Items from a dataset:
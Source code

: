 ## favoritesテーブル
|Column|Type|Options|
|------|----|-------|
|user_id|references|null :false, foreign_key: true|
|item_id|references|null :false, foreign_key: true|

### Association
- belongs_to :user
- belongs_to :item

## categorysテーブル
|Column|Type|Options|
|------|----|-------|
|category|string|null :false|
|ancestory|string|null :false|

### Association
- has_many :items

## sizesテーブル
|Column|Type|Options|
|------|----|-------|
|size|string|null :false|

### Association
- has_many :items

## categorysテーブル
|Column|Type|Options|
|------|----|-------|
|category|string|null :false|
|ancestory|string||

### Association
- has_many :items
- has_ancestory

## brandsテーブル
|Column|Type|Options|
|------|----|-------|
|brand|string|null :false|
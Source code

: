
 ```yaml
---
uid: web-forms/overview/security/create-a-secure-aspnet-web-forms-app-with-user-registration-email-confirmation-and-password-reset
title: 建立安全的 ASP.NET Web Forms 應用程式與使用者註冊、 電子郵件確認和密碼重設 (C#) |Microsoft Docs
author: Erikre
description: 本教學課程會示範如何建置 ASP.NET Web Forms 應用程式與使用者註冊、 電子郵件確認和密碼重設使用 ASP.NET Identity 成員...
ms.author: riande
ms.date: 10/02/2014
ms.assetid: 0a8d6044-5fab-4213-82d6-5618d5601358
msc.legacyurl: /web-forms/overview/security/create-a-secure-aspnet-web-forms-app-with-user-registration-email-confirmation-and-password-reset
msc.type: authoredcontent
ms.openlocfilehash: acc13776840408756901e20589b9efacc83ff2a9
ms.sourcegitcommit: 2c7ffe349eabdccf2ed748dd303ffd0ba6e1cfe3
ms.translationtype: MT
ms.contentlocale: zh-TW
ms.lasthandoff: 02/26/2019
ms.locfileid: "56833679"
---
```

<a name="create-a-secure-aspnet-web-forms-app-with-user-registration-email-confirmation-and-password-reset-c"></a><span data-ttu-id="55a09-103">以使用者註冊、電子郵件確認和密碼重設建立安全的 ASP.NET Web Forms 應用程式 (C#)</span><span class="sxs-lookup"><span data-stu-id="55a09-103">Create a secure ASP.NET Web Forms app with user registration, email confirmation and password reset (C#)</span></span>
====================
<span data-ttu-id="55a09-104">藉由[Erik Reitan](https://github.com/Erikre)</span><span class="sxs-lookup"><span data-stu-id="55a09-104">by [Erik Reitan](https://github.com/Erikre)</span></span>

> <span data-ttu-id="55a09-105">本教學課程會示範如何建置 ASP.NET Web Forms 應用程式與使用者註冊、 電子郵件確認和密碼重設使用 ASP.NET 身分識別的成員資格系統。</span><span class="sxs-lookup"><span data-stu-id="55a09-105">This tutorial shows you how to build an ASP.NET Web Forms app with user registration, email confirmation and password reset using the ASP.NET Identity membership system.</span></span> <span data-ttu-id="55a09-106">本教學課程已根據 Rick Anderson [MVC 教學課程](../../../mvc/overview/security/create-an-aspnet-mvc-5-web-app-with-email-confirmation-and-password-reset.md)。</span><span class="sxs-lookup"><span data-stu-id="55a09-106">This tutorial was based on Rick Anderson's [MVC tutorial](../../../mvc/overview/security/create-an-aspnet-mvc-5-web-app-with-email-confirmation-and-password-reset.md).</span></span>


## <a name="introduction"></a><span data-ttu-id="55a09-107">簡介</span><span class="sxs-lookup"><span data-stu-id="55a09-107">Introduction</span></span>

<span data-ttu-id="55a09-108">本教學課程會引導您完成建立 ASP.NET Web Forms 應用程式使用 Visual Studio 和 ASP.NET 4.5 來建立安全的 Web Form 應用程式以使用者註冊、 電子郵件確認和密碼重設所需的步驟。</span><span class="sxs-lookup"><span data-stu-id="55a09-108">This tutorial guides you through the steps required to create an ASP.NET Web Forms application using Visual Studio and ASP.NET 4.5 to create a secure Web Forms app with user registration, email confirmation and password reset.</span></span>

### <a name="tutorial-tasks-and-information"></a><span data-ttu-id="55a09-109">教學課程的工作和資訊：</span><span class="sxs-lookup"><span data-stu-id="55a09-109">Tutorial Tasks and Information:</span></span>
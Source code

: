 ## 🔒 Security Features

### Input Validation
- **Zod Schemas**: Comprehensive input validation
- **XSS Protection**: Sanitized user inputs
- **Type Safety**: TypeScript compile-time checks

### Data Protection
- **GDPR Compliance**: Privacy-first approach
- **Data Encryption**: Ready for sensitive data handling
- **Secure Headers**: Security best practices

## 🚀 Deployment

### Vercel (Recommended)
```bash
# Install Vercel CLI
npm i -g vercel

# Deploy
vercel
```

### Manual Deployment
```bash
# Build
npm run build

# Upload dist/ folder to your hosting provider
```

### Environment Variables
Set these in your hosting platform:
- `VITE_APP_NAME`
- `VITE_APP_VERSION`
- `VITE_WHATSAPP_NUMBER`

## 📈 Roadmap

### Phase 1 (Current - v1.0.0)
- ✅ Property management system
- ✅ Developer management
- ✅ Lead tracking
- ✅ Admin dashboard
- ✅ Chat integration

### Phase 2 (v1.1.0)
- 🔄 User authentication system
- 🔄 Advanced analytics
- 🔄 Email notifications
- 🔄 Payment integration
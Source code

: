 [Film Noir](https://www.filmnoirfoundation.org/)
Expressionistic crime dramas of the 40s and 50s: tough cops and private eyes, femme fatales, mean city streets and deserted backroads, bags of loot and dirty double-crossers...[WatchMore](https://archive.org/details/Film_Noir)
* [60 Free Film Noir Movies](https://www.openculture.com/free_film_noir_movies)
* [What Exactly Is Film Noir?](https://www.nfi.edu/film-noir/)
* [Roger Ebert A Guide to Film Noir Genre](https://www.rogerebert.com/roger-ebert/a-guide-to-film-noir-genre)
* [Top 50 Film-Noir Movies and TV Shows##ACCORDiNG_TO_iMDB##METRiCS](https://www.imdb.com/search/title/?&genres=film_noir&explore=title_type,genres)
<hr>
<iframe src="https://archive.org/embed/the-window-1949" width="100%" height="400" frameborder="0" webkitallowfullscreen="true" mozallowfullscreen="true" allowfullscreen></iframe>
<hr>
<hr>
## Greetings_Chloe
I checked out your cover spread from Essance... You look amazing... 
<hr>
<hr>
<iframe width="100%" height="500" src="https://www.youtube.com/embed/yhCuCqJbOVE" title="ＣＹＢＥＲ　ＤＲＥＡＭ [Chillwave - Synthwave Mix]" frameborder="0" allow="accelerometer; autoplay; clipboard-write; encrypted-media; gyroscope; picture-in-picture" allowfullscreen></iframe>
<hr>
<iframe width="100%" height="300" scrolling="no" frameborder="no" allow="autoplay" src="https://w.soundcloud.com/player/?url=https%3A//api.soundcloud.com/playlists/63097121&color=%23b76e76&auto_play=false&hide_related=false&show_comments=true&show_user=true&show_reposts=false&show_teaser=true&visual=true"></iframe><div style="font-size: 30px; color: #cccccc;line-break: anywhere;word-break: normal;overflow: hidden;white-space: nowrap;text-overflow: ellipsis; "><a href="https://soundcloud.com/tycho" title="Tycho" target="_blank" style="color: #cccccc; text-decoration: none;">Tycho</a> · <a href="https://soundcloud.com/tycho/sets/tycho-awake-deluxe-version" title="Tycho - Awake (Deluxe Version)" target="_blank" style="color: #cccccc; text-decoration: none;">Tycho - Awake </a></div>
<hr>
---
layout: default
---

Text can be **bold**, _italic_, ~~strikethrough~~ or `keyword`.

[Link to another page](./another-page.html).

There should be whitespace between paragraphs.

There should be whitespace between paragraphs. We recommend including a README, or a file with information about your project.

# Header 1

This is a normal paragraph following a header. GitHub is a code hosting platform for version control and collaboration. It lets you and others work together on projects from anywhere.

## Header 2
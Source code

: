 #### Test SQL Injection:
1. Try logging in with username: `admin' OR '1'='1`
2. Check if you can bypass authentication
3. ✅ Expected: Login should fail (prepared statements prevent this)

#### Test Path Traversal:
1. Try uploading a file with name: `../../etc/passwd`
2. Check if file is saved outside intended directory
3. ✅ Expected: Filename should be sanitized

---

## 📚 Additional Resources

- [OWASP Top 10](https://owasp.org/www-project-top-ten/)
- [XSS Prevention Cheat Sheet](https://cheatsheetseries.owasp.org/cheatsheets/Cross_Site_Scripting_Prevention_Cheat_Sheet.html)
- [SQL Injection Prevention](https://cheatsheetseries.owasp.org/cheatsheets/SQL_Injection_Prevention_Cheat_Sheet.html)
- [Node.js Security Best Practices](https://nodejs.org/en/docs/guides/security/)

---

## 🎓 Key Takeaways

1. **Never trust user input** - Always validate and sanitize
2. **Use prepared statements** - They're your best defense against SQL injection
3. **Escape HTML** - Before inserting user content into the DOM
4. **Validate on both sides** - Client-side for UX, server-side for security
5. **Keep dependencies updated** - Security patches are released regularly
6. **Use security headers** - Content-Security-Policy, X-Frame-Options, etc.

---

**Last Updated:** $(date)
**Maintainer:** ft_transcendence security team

WHAT TO PRODUCE |
Write out every line of the data that holds the word "hosting".

EXERCISE ANSWER |
# Upload dist/ folder to your hosting provider
Set these in your hosting platform:
This is a normal paragraph following a header. GitHub is a code hosting platform for version control and collaboration. It lets you and others work together on projects from anywhere.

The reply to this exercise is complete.